• Given data
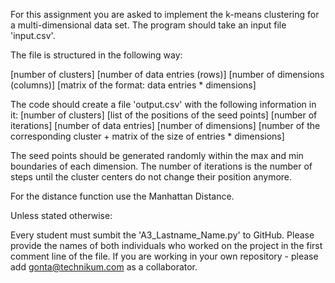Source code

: For this assignment you are asked to implement the k-means clustering for a multi-dimensional data set.
The program should take an input file 'input.csv'.

The file is structured in the following way:

[number of clusters]
[number of data entries (rows)] [number of dimensions (columns)]
[matrix of the format: data entries * dimensions]

The code should create a file 'output.csv' with the following information in it:
[number of clusters] 
[list of the positions of the seed points]
[number of iterations]
[number of data entries] [number of dimensions]
[number of the corresponding cluster  + matrix of the size of entries * dimensions]

The seed points should be generated randomly within the max and min boundaries of each dimension. 
The number of iterations is the number of steps until the cluster centers do not change their position anymore. 

For the distance function use the Manhattan Distance.

Unless stated otherwise:

Every student must sumbit the 'A3_Lastname_Name.py' to GitHub.
Please provide the names of both individuals who worked on the project in the first comment line of the file.
If you are working in your own repository - please add gonta@technikum.com as a collaborator.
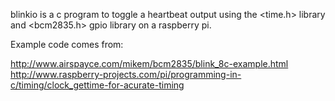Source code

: blinkio is a c program to toggle a heartbeat output using the <time.h> library and <bcm2835.h> gpio library on a raspberry pi.  

Example code comes from:

http://www.airspayce.com/mikem/bcm2835/blink_8c-example.html
http://www.raspberry-projects.com/pi/programming-in-c/timing/clock_gettime-for-acurate-timing
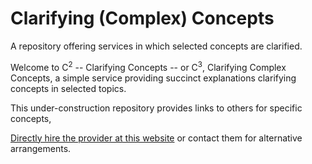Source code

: # Clarifying (Complex) Concepts 
A repository offering services in which selected concepts are clarified.

Welcome to C<sup>2</sup> -- Clarifying Concepts -- or C<sup>3</sup>, Clarifying Complex Concepts, a simple service providing succinct explanations clarifying concepts in selected topics.

This under-construction repository provides links to others for specific concepts,

[Directly hire the provider at this website](https://tinyurl.com/yas7trzy) or contact them for alternative arrangements.
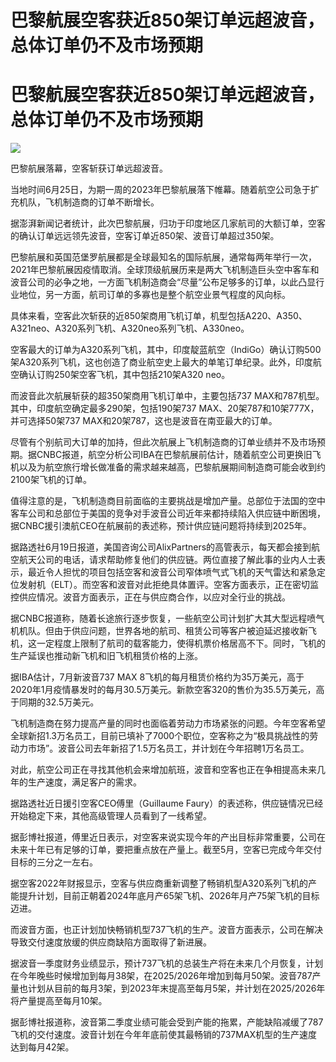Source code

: # 巴黎航展空客获近850架订单远超波音，总体订单仍不及市场预期

# 巴黎航展空客获近850架订单远超波音，总体订单仍不及市场预期

![](https://inews.gtimg.com/newsapp_bt/0/15809524275/1000)

巴黎航展落幕，空客斩获订单远超波音。

当地时间6月25日，为期一周的2023年巴黎航展落下帷幕。随着航空公司急于扩充机队，飞机制造商的订单不断增长。

据澎湃新闻记者统计，此次巴黎航展，归功于印度地区几家航司的大额订单，空客的确认订单远远领先波音，空客订单近850架、波音订单超过350架。

巴黎航展和英国范堡罗航展都是全球最知名的国际航展，通常每两年举行一次，2021年巴黎航展因疫情取消。全球顶级航展历来是两大飞机制造巨头空中客车和波音公司的必争之地，一方面飞机制造商会“尽量”公布足够多的订单，以此凸显行业地位，另一方面，航司订单的多寡也是整个航空业景气程度的风向标。

具体来看，空客此次斩获的近850架商用飞机订单，机型包括A220、A350、A321neo、A320系列飞机、A320neo系列飞机、A330neo。

空客最大的订单为A320系列飞机，其中，印度靛蓝航空（IndiGo）确认订购500架A320系列飞机，这也创造了商业航空史上最大的单笔订单纪录。此外，印度航空确认订购250架空客飞机，其中包括210架A320
neo。

而波音此次航展斩获的超350架商用飞机订单中，主要包括737 MAX和787机型。其中，印度航空确定最多290架，包括190架737
MAX、20架787和10架777X，并可选择50架737 MAX和20架787，这也是波音在南亚最大的订单。

尽管有个别航司大订单的加持，但此次航展上飞机制造商的订单业绩并不及市场预期。据CNBC报道，航空分析公司IBA在巴黎航展前估计，随着航空公司更换旧飞机以及为航空旅行增长做准备的需求越来越高，巴黎航展期间制造商可能会收到约2100架飞机的订单。

值得注意的是，飞机制造商目前面临的主要挑战是增加产量。总部位于法国的空中客车公司和总部位于美国的竞争对手波音公司近年来都持续陷入供应链中断困境，据CNBC援引澳航CEO在航展前的表述称，预计供应链问题将持续到2025年。

据路透社6月19日报道，美国咨询公司AlixPartners的高管表示，每天都会接到航空航天公司的电话，请求帮助修复他们的供应链。两位直接了解此事的业内人士表示，最近令人担忧的项目包括空客和波音公司窄体喷气式飞机的天气雷达和紧急定位发射机（ELT）。而空客和波音对此拒绝具体置评。空客方面表示，正在密切监控供应情况。波音方面表示，正在与供应商合作，以应对全行业的挑战。

据CNBC报道称，随着长途旅行逐步恢复，一些航空公司计划扩大其大型远程喷气机机队。但由于供应问题，世界各地的航司、租赁公司等客户被迫延迟接收新飞机，这一定程度上限制了航司的载客能力，使得机票价格居高不下。同时，飞机的生产延误也推动新飞机和旧飞机租赁价格的上涨。

据IBA估计，7月新波音737 MAX
8飞机的每月租赁价格约为35万美元，高于2020年1月疫情暴发时的每月30.5万美元。新款空客320的售价为35.5万美元，高于同期的32.5万美元。

飞机制造商在努力提高产量的同时也面临着劳动力市场紧张的问题。今年空客希望全球新招1.3万名员工，目前已填补了7000个职位，空客称之为“极具挑战性的劳动力市场”。波音公司去年新招了1.5万名员工，并计划在今年招聘1万名员工。

对此，航空公司正在寻找其他机会来增加航班，波音和空客也正在争相提高未来几年的生产速度，满足客户的需求。

据路透社近日援引空客CEO傅里（Guillaume Faury）的表述称，供应链情况已经开始稳定下来，其他高级管理人员看到了一线希望。

据彭博社报道，傅里近日表示，对空客来说实现今年的产出目标非常重要，公司在未来十年已有足够的订单，要把重点放在产量上。截至5月，空客已完成今年交付目标的三分之一左右。

据空客2022年财报显示，空客与供应商重新调整了畅销机型A320系列飞机的产能提升计划，目前正朝着2024年底月产65架飞机、2026年月产75架飞机的目标迈进。

而波音方面，也正计划加快畅销机型737飞机的生产。波音方面表示，公司在解决导致交付速度放缓的供应商缺陷方面取得了新进展。

据波音一季度财务业绩显示，预计737飞机的总装生产将在未来几个月恢复，计划在今年晚些时候增加到每月38架，在2025/2026年增加到每月50架。波音787产量也计划从目前的每月3架，到2023年末提高至每月5架，并计划在2025/2026年将产量提高至每月10架。

据彭博社报道称，波音第二季度业绩可能会受到产能的拖累，产能缺陷减缓了787飞机的交付速度。波音计划在今年年底前使其最畅销的737MAX机型的生产速度达到每月42架。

• Task to complete
Every entry above should be restated word for word, with the images left out.

• Your solution
Source code

: For this assignment you are asked to implement the k-means clustering for a multi-dimensional data set.
The program should take an input file 'input.csv'.

The file is structured in the following way:

[number of clusters]
[number of data entries (rows)] [number of dimensions (columns)]
[matrix of the format: data entries * dimensions]

The code should create a file 'output.csv' with the following information in it:
[number of clusters] 
[list of the positions of the seed points]
[number of iterations]
[number of data entries] [number of dimensions]
[number of the corresponding cluster  + matrix of the size of entries * dimensions]

The seed points should be generated randomly within the max and min boundaries of each dimension. 
The number of iterations is the number of steps until the cluster centers do not change their position anymore. 

For the distance function use the Manhattan Distance.

Unless stated otherwise:

Every student must sumbit the 'A3_Lastname_Name.py' to GitHub.
Please provide the names of both individuals who worked on the project in the first comment line of the file.
If you are working in your own repository - please add gonta@technikum.com as a collaborator.
Source code

: blinkio is a c program to toggle a heartbeat output using the <time.h> library and <bcm2835.h> gpio library on a raspberry pi.  

Example code comes from:

http://www.airspayce.com/mikem/bcm2835/blink_8c-example.html
http://www.raspberry-projects.com/pi/programming-in-c/timing/clock_gettime-for-acurate-timing
Source code

: # Clarifying (Complex) Concepts 
A repository offering services in which selected concepts are clarified.

Welcome to C<sup>2</sup> -- Clarifying Concepts -- or C<sup>3</sup>, Clarifying Complex Concepts, a simple service providing succinct explanations clarifying concepts in selected topics.

This under-construction repository provides links to others for specific concepts,

[Directly hire the provider at this website](https://tinyurl.com/yas7trzy) or contact them for alternative arrangements.
Source code

: # 巴黎航展空客获近850架订单远超波音，总体订单仍不及市场预期

# 巴黎航展空客获近850架订单远超波音，总体订单仍不及市场预期

![](https://inews.gtimg.com/newsapp_bt/0/15809524275/1000)

巴黎航展落幕，空客斩获订单远超波音。

当地时间6月25日，为期一周的2023年巴黎航展落下帷幕。随着航空公司急于扩充机队，飞机制造商的订单不断增长。

据澎湃新闻记者统计，此次巴黎航展，归功于印度地区几家航司的大额订单，空客的确认订单远远领先波音，空客订单近850架、波音订单超过350架。

巴黎航展和英国范堡罗航展都是全球最知名的国际航展，通常每两年举行一次，2021年巴黎航展因疫情取消。全球顶级航展历来是两大飞机制造巨头空中客车和波音公司的必争之地，一方面飞机制造商会“尽量”公布足够多的订单，以此凸显行业地位，另一方面，航司订单的多寡也是整个航空业景气程度的风向标。

具体来看，空客此次斩获的近850架商用飞机订单，机型包括A220、A350、A321neo、A320系列飞机、A320neo系列飞机、A330neo。

空客最大的订单为A320系列飞机，其中，印度靛蓝航空（IndiGo）确认订购500架A320系列飞机，这也创造了商业航空史上最大的单笔订单纪录。此外，印度航空确认订购250架空客飞机，其中包括210架A320
neo。

而波音此次航展斩获的超350架商用飞机订单中，主要包括737 MAX和787机型。其中，印度航空确定最多290架，包括190架737
MAX、20架787和10架777X，并可选择50架737 MAX和20架787，这也是波音在南亚最大的订单。

尽管有个别航司大订单的加持，但此次航展上飞机制造商的订单业绩并不及市场预期。据CNBC报道，航空分析公司IBA在巴黎航展前估计，随着航空公司更换旧飞机以及为航空旅行增长做准备的需求越来越高，巴黎航展期间制造商可能会收到约2100架飞机的订单。

值得注意的是，飞机制造商目前面临的主要挑战是增加产量。总部位于法国的空中客车公司和总部位于美国的竞争对手波音公司近年来都持续陷入供应链中断困境，据CNBC援引澳航CEO在航展前的表述称，预计供应链问题将持续到2025年。

据路透社6月19日报道，美国咨询公司AlixPartners的高管表示，每天都会接到航空航天公司的电话，请求帮助修复他们的供应链。两位直接了解此事的业内人士表示，最近令人担忧的项目包括空客和波音公司窄体喷气式飞机的天气雷达和紧急定位发射机（ELT）。而空客和波音对此拒绝具体置评。空客方面表示，正在密切监控供应情况。波音方面表示，正在与供应商合作，以应对全行业的挑战。

据CNBC报道称，随着长途旅行逐步恢复，一些航空公司计划扩大其大型远程喷气机机队。但由于供应问题，世界各地的航司、租赁公司等客户被迫延迟接收新飞机，这一定程度上限制了航司的载客能力，使得机票价格居高不下。同时，飞机的生产延误也推动新飞机和旧飞机租赁价格的上涨。

据IBA估计，7月新波音737 MAX
8飞机的每月租赁价格约为35万美元，高于2020年1月疫情暴发时的每月30.5万美元。新款空客320的售价为35.5万美元，高于同期的32.5万美元。

飞机制造商在努力提高产量的同时也面临着劳动力市场紧张的问题。今年空客希望全球新招1.3万名员工，目前已填补了7000个职位，空客称之为“极具挑战性的劳动力市场”。波音公司去年新招了1.5万名员工，并计划在今年招聘1万名员工。

对此，航空公司正在寻找其他机会来增加航班，波音和空客也正在争相提高未来几年的生产速度，满足客户的需求。

据路透社近日援引空客CEO傅里（Guillaume Faury）的表述称，供应链情况已经开始稳定下来，其他高级管理人员看到了一线希望。

据彭博社报道，傅里近日表示，对空客来说实现今年的产出目标非常重要，公司在未来十年已有足够的订单，要把重点放在产量上。截至5月，空客已完成今年交付目标的三分之一左右。

据空客2022年财报显示，空客与供应商重新调整了畅销机型A320系列飞机的产能提升计划，目前正朝着2024年底月产65架飞机、2026年月产75架飞机的目标迈进。

而波音方面，也正计划加快畅销机型737飞机的生产。波音方面表示，公司在解决导致交付速度放缓的供应商缺陷方面取得了新进展。

据波音一季度财务业绩显示，预计737飞机的总装生产将在未来几个月恢复，计划在今年晚些时候增加到每月38架，在2025/2026年增加到每月50架。波音787产量也计划从目前的每月3架，到2023年末提高至每月5架，并计划在2025/2026年将产量提高至每月10架。

据彭博社报道称，波音第二季度业绩可能会受到产能的拖累，产能缺陷减缓了787飞机的交付速度。波音计划在今年年底前使其最畅销的737MAX机型的生产速度达到每月42架。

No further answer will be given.